Pendekar, atau sebut saja jago karate tak harus selalu tampil garang.
Kalau enggak percaya, silakan tanya Horyu Martsuzaki (67),
guru besar Kushin-Ryu Karate-Do, yang punya 1,2 juta murid di 27
provinsi di seluruh Indonesia. “Karate itu seperti celana dalam,”
ujarnya mengejutkan.
Enggak, Anda tidak salah dengar. Karate memang bak pakaian dalam.
Maksudnya, dia melekat pada diri, tapi tak pantas terlihat, apalagi
sengaja diperlihatkan. Orang mempelajari ilmu bela diri justru agar tak
tampak galak. Di keseharian, ada dua gaya hidup seni bela diri. Pertama,
yang mementingkan peningkatan ilmu untuk memahami hakikat hidup dan
mencapai jatidiri tertinggi sehingga bersikap rendah hati, dan
sebaliknya, yang berniat memanfaatkan ilmu untuk memburu “nama baik” dan
nama besar.
“Siapa saja yang ingin menguasai karate, pertama dan terpenting tak
iri hati, berburuk sangka, mesti selalu rendah hati, pemurah,
berperilaku baik, memelihara ketenangan spiritual, berusaha keras
menjadi teladan bagi semua,” saran sang sensei yang juga punya murid di
Australia, Paraguay, Uruguay, Chile, Argentina, Panama, Timor Leste,
Singapura, Malaysia, Jepang, Korea ini.
Saran bijak tadi tertuang di sampul bukunya, Perjuangan Hidup: Hakikat
Kushin-Ryu Karate-Do (Primamedia Pustaka, 2006). Sesuai makna
karate-do, karate (dasar tangan kosong), do (harus selalu ingat belajar
kemanusiaan).
Penguasaan ilmu karate oleh orang tanpa mental mantap bisa fatal.

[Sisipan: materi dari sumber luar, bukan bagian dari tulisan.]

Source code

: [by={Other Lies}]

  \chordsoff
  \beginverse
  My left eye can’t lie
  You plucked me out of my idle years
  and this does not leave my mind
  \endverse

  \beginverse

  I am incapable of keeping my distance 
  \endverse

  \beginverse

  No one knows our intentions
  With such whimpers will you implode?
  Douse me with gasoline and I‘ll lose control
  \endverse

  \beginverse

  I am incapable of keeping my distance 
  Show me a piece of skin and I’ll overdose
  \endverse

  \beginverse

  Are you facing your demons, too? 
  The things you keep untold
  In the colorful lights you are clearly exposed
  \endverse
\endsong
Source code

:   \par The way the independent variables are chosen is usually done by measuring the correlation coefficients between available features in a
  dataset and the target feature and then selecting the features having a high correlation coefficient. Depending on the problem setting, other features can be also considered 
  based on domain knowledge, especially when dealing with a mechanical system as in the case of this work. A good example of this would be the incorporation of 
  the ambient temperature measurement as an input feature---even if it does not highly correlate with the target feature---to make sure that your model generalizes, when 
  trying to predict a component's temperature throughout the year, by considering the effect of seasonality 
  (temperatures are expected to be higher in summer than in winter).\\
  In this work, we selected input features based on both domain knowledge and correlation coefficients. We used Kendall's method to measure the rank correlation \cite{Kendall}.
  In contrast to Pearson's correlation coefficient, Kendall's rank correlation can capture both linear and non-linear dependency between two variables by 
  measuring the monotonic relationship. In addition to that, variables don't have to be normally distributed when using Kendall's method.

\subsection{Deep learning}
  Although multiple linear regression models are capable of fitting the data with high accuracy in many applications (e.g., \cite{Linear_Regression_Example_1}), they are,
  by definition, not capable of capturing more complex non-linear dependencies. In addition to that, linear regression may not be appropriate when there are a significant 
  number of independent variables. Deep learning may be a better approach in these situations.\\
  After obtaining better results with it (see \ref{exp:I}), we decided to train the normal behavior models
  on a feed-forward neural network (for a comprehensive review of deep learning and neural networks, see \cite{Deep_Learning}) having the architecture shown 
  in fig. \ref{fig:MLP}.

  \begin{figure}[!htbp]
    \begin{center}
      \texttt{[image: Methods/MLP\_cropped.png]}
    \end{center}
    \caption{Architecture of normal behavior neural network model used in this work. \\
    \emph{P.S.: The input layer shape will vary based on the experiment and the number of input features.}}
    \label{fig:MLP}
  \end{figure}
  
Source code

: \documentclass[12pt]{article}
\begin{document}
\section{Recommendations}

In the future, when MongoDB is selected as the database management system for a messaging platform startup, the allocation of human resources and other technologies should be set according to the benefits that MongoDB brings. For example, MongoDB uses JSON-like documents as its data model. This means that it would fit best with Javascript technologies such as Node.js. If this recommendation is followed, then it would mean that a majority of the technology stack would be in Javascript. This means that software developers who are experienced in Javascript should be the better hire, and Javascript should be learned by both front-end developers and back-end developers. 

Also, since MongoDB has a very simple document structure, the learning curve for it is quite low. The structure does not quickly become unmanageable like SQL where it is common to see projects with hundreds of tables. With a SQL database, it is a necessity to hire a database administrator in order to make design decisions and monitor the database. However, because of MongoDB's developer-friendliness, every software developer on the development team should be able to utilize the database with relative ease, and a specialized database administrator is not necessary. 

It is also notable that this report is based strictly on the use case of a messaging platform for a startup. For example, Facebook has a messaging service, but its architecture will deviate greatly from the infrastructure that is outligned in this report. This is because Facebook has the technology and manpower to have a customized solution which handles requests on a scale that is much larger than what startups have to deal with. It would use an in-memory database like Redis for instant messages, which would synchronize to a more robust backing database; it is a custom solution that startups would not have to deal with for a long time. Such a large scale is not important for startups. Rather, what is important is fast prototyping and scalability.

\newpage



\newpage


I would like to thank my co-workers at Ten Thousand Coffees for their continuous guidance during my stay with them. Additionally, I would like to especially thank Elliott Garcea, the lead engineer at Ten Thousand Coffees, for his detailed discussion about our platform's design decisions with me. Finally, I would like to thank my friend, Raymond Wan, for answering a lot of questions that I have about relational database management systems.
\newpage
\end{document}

Bila sebatas teknik pukulan dan serangan, itu baru kulitnya. Inti
terdalam berarti mempelajari hidup dan manusia itu sendiri. Karate
mengenalkan 100 titik lemah tubuh manusia, 44
di antaranya terlemah. Titik lemah berada di pusat otot,
daging, pembuluh darah dan saraf. Jika ditinju atau ditendang karate-ka
berketerampilan tinggi, bisa meninggal.
Karena tahu betapa berbahayanya titik lemah, bagian ini malah jarang
sekali diserang. Kalahkan lawan dengan tenaga seminimal mungkin.
Mengalahkan lawan itu penting, tapi menciptakan keadilan dalam
bertanding itu lebih penting.
Karate menjembatani penempaan semangat dan jiwa untuk menemukan
hakikat watak kita sendiri. Jika tak mengenali diri sendiri, kita tak
dapat mengenali musuh. Jadi, pendekar sejati itu menguasai diri sendiri.
Kekuatan yang sesungguhnya tak hanya membuat lawan takut tapi
juga memberi kesegaran bagi lawan yang dikalahkan. Lawan mengakui
kehebatan kita dengan hormat. Lawan tak ingin lagi menyerang. Kita
menang tanpa diserang, tanpa perlu melawan.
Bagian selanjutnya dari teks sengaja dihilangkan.